Une situation illustre particulièrement ces enjeux critiques, lors des funérailles d’un membre. La place à faire aux morts a une importance fondamentale. Sitôt l’ACI enregistrée en préfecture, les dirigeants entrèrent en contact avec la mairie pour se procurer un lopin de terre juive au cimetière, un « carré ». Le premier mort enterré fait encore la communauté; le « ci-gît » fonde l’être là. C’est au cimetière que les antagonismes que nous avons rapidement évoqués sont devenus autrement problématiques. Car, lors d’un enterrement, la communauté se retrouve sous le regard d’un public pas toujours averti et pas seulement juif. Cette présence et ce regard émettent un possible jugement. Pour Marcel Siari — régulateur des pratiques —, c’est le moment de faire preuve de respectabilité, du « nous » à l’égard des locaux en montrant nos usages. Or le respect aux morts ne se montre pas forcément par de la déférence solennelle, mais aussi par une bruissante agitation. Il n’y a pas de danses macabres (comme on le pensait au Moyen Âge), mais une circumambulation : les porteurs font tourner le cercueil autour de la fosse avant de le mettre en terre. Problème : on tergiverse, on discute, on se dispute.
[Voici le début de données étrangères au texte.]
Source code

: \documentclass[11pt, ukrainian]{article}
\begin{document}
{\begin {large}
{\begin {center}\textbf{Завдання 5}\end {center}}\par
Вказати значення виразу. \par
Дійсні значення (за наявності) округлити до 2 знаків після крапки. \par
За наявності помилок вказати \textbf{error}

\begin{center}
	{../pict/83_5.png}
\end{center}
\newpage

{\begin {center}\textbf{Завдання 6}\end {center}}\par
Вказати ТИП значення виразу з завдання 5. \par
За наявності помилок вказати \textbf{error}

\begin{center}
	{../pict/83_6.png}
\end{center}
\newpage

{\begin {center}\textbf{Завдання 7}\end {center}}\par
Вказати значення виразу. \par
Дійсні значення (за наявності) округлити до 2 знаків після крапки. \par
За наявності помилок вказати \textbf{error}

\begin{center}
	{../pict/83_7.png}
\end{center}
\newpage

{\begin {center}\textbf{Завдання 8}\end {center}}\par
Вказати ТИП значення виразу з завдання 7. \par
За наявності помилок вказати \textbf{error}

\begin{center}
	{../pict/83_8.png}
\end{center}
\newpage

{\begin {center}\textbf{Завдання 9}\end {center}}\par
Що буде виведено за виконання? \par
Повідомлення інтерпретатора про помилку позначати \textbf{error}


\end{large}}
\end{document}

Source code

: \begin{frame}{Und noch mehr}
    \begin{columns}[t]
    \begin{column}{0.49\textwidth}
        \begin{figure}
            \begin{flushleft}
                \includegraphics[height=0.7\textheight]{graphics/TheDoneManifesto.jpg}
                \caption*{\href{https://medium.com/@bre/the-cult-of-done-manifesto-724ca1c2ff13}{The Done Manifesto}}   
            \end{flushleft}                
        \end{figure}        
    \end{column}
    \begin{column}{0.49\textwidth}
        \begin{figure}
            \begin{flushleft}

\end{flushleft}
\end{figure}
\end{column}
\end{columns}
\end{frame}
Cette activité vive autour des tombes ne pouvait convenir et occasionna d’âpres rappels à l’ordre[6]. Aussi, par le passé, la synagogue a été bien près d’être abandonnée. Mais même en dehors des crises qui la firent vaciller, on se demandait régulièrement comment créer de l’assiduité. On travaillait le rituel hebdomadaire, on organisait des pièces de théâtre, un cercle de jeunesse éditait un journal, un bulletin mensuel envoyé par la poste informait les fidèles.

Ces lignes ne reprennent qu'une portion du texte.